> _Problem_
Could you find every line in the entries below that holds the word "begin" and copy it?

(Document images with source code)
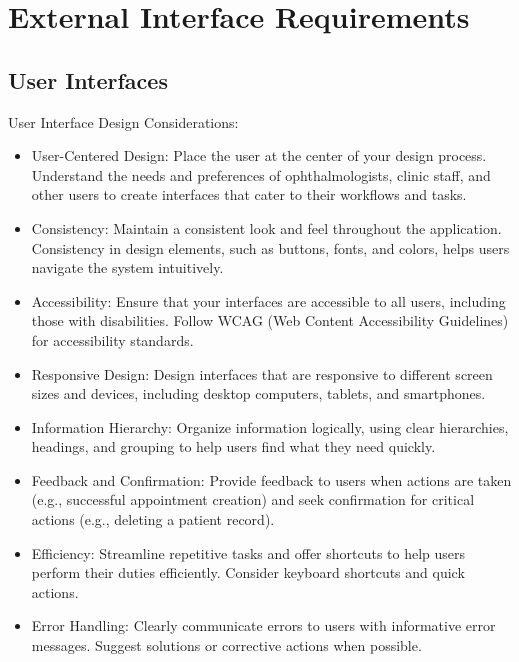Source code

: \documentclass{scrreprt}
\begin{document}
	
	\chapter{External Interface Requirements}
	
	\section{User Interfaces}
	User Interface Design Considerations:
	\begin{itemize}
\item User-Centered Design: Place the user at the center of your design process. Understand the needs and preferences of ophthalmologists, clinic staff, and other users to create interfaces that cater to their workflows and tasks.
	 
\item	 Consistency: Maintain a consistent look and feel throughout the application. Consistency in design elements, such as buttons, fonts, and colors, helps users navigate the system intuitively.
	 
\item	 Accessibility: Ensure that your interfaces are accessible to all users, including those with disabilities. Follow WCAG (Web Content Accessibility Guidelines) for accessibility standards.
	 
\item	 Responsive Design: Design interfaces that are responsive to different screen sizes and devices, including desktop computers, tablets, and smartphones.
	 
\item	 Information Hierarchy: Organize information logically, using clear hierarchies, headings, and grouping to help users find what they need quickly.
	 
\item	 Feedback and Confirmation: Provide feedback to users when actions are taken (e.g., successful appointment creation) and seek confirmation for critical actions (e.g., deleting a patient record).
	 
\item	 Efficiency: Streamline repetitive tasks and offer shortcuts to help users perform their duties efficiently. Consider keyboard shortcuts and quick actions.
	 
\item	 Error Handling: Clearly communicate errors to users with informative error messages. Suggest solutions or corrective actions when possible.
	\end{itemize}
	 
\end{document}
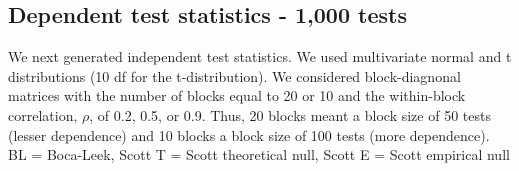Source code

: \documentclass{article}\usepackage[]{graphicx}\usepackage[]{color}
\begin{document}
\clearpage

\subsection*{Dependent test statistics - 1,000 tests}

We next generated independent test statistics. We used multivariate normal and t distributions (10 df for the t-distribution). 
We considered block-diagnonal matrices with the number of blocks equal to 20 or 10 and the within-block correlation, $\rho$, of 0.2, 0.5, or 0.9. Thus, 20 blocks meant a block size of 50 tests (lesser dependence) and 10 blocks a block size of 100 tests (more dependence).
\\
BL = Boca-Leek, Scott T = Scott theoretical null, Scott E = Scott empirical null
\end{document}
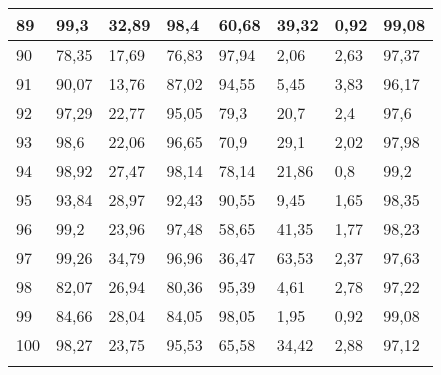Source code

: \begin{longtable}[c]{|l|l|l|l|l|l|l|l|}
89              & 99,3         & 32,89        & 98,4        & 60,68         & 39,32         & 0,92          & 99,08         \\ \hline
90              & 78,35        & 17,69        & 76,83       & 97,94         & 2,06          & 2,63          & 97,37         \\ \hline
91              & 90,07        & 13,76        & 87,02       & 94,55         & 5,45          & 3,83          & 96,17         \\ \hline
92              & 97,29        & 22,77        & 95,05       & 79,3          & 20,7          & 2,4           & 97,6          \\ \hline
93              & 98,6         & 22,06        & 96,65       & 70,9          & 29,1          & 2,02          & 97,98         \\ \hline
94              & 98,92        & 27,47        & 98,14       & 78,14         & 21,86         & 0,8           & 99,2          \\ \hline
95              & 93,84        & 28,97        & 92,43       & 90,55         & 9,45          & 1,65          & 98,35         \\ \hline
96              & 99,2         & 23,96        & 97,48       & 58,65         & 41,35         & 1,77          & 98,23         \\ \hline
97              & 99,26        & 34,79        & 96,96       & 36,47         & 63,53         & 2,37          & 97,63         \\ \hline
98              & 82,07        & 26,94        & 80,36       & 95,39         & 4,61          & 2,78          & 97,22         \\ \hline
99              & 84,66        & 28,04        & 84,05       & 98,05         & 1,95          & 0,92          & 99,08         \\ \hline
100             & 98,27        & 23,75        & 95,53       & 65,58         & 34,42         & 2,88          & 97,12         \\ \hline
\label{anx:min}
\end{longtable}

> _Answer for the task_
\begin{document}
	\begin{itemize}
\begin{document}
: \begin{longtable}[c]{|l|l|l|l|l|l|l|l|}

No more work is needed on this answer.